Васильковый венок - страница 23

стр.

На полянке сиротливо торчали невыкошенные былинки, несколько столбиков распавшейся изгороди, а под вязом на месте стола белел неказистый, наспех отесанный крест.

На перекладине его чернела надпись.

Старательные, но неумелые детские каракули сообщали, что под «сим крестом покоится прах Стерхова Петра Даниловича».

Некоторые буквы почти смыло дождем, другие разбухли, и, окруженные траурной фиолетовой каймой, едва проступали в своем первоначальном виде. А дождь все шел. Капал с креста, с облетевшего вяза, с крыши избушки. Он то затихал, то усиливался, будто по старому обычаю нанялся в плакальщики на поминках Петрухи.

По краям полянки еще цвели обойденные Петрухиной косой последние ромашки. Я сорвал несколько свежих цветочков, положил их на могилу и пошел в ближайшую деревеньку.

По самому взгорку глубокого оврага большой подковой выгнулась заимка, основанная староверами-углежогами. Внуки их работали теперь на лесозаготовках и сплавляли лес. На заимке сохранились кряжистые дедовские дома. Они еще были на виду, но рядом с ними стояли дома внуков. Такие же, только светлее и просторнее. А на самом конце заимки, куда шел я обогреться и высушить одежду, привалился к пригорку маленький домик.

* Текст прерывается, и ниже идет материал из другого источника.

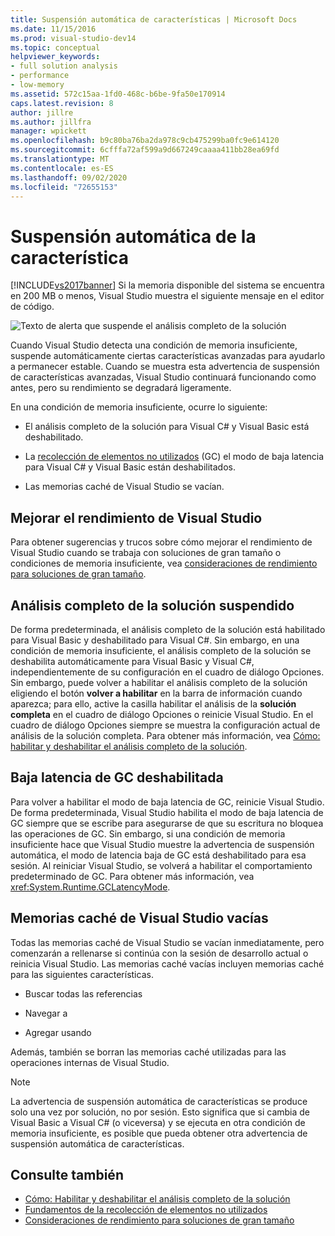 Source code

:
 ```yaml
---
title: Suspensión automática de características | Microsoft Docs
ms.date: 11/15/2016
ms.prod: visual-studio-dev14
ms.topic: conceptual
helpviewer_keywords:
- full solution analysis
- performance
- low-memory
ms.assetid: 572c15aa-1fd0-468c-b6be-9fa50e170914
caps.latest.revision: 8
author: jillre
ms.author: jillfra
manager: wpickett
ms.openlocfilehash: b9c80ba76ba2da978c9cb475299ba0fc9e614120
ms.sourcegitcommit: 6cfffa72af599a9d667249caaaa411bb28ea69fd
ms.translationtype: MT
ms.contentlocale: es-ES
ms.lasthandoff: 09/02/2020
ms.locfileid: "72655153"
---
```

# <a name="automatic-feature-suspension"></a>Suspensión automática de la característica
[!INCLUDE[vs2017banner](../includes/vs2017banner.md)]
Si la memoria disponible del sistema se encuentra en 200 MB o menos, Visual Studio muestra el siguiente mensaje en el editor de código.

 ![Texto de alerta que suspende el análisis completo de la solución](../code-quality/media/fsa-alert.png "FSA_Alert")

 Cuando Visual Studio detecta una condición de memoria insuficiente, suspende automáticamente ciertas características avanzadas para ayudarlo a permanecer estable. Cuando se muestra esta advertencia de suspensión de características avanzadas, Visual Studio continuará funcionando como antes, pero su rendimiento se degradará ligeramente.

 En una condición de memoria insuficiente, ocurre lo siguiente:

- El análisis completo de la solución para Visual C# y Visual Basic está deshabilitado.

- La [recolección de elementos no utilizados](https://msdn.microsoft.com/library/22b6cb97-0c80-4eeb-a2cf-5ed7655e37f9) (GC) el modo de baja latencia para Visual C# y Visual Basic están deshabilitados.

- Las memorias caché de Visual Studio se vacían.

## <a name="improve-visual-studio-performance"></a>Mejorar el rendimiento de Visual Studio
 Para obtener sugerencias y trucos sobre cómo mejorar el rendimiento de Visual Studio cuando se trabaja con soluciones de gran tamaño o condiciones de memoria insuficiente, vea [consideraciones de rendimiento para soluciones de gran tamaño](https://github.com/dotnet/roslyn/wiki/Performance-considerations-for-large-solutions).

## <a name="full-solution-analysis-suspended"></a>Análisis completo de la solución suspendido
 De forma predeterminada, el análisis completo de la solución está habilitado para Visual Basic y deshabilitado para Visual C#. Sin embargo, en una condición de memoria insuficiente, el análisis completo de la solución se deshabilita automáticamente para Visual Basic y Visual C#, independientemente de su configuración en el cuadro de diálogo Opciones. Sin embargo, puede volver a habilitar el análisis completo de la solución eligiendo el botón **volver a habilitar** en la barra de información cuando aparezca; para ello, active la casilla habilitar el análisis de la **solución completa** en el cuadro de diálogo Opciones o reinicie Visual Studio. En el cuadro de diálogo Opciones siempre se muestra la configuración actual de análisis de la solución completa. Para obtener más información, vea [Cómo: habilitar y deshabilitar el análisis completo de la solución](../code-quality/how-to-enable-and-disable-full-solution-analysis-for-managed-code.md).

## <a name="gc-low-latency-disabled"></a>Baja latencia de GC deshabilitada
 Para volver a habilitar el modo de baja latencia de GC, reinicie Visual Studio.  De forma predeterminada, Visual Studio habilita el modo de baja latencia de GC siempre que se escribe para asegurarse de que su escritura no bloquea las operaciones de GC. Sin embargo, si una condición de memoria insuficiente hace que Visual Studio muestre la advertencia de suspensión automática, el modo de latencia baja de GC está deshabilitado para esa sesión. Al reiniciar Visual Studio, se volverá a habilitar el comportamiento predeterminado de GC. Para obtener más información, vea <xref:System.Runtime.GCLatencyMode>.

## <a name="visual-studio-caches-flushed"></a>Memorias caché de Visual Studio vacías

Todas las memorias caché de Visual Studio se vacían inmediatamente, pero comenzarán a rellenarse si continúa con la sesión de desarrollo actual o reinicia Visual Studio. Las memorias caché vacías incluyen memorias caché para las siguientes características.

- Buscar todas las referencias

- Navegar a

- Agregar usando

Además, también se borran las memorias caché utilizadas para las operaciones internas de Visual Studio.

> [!NOTE]
> La advertencia de suspensión automática de características se produce solo una vez por solución, no por sesión. Esto significa que si cambia de Visual Basic a Visual C# (o viceversa) y se ejecuta en otra condición de memoria insuficiente, es posible que pueda obtener otra advertencia de suspensión automática de características.

## <a name="see-also"></a>Consulte también

- [Cómo: Habilitar y deshabilitar el análisis completo de la solución](../code-quality/how-to-enable-and-disable-full-solution-analysis-for-managed-code.md)
- [Fundamentos de la recolección de elementos no utilizados](https://msdn.microsoft.com/library/67c5a20d-1be1-4ea7-8a9a-92b0b08658d2)
- [Consideraciones de rendimiento para soluciones de gran tamaño](https://github.com/dotnet/roslyn/wiki/Performance-considerations-for-large-solutions)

Я осторожно постучал в покосившуюся дверь и, не получив ответа, нерешительно шагнул в избу.

— Милости просим. Проходите, — услышал я знакомый звучный голос, и навстречу мне из кухни вышла Мария.

Все в том же цветастом платье, в каком была она у Петрухи, и все такая же ладная, она тихо поздоровалась. И по тому, как внимательно оглядела мое, видимо, запомнившееся ей охотничье снаряжение, а потом задумалась на миг, я понял, что Мария силится вспомнить, где и когда она видела меня. Но, должно быть, так и не вспомнила и, еще раз коротко глянув на когда-то внушительные, а теперь уже потертые, мокрые и оттого еще более нелепые доспехи мои, заставила снять плащ, куртку и повесила их около печи сушиться.

Как всякого захожего человека, она усадила меня за стол.

— У нас здесь по-простому, не стучатся, — как бы извиняясь, говорила она, собирая на стол скороспелый ужин.— Глушь тут. В город разве по зимнику выберешься, да и то не каждый год. ,

В избе было не богато, но чисто. И, как в любом доме, мужскую работу делали здесь у порога. Там на перевернутой табуретке сидел Ванятка и вязал мордушку. Почти не глядя, выхватывал он из большой охапки ивовых прутьев нужную вицу и сноровисто переплетал тонкой веревкой, а потом отодвигал мордушку и, совсем, как Петруха, прищурившись, внимательно оглядывал сделанное.

Пока я ел, Мария вязала. Склонившись над спицами, она неспешно рассказывала о маленьких радостях таежной жизни в короткую летнюю пору и изредка поглядывала в мою сторону.

Я боялся, что она узнает меня, и тогда уже не миновать разговора о Петрухе. А я не хотел растравлять тихую грусть пустыми и теперь уже ненужными словами сожаления, чувствуя, что буду говорить невпопад и, может быть, совсем не то, что нужно в таких случаях.

Плащ и куртка еще не высохли, а на улице сгустились сумерки, и безответный крик петуха будто предупредил, что искать заброшенную дорогу в Дубовку я опоздал и мне придется заночевать у Марии.

На широких и сейчас еще пустых полатях я облюбовал покойный, по-моему, угол. Там висели длинные пленицы лука, какие-то травы и, наверное, лежал длинный нагольный тулуп.

Мария перехватила мои вожделенные взгляды и спросила:

— Аль на полатях постелить?

— Хорошо бы, — обрадовался я, но прежде чем залезть в приглянувшийся угол, вышел во двор покурить.

Дождь перестал. Небо прояснилось. В логу, над речкой, скопился туман и медленно поднимался к избам заимки. Я сел на чистый приступок крылечка и уставился в темную глубину неба, на котором, как первые всходы, уже проклюнулись то редкие, то густые россыпи звезд.

Было на исходе время большого звездопада. С неба то и дело срывалась какая-нибудь маленькая блестка и стремительно скатывалась за лес. Потом другая такая же неприметная небожительница истаивала в воздухе, но огненные следы еще долго указывали на то место, где поблескивала сгинувшая звездочка.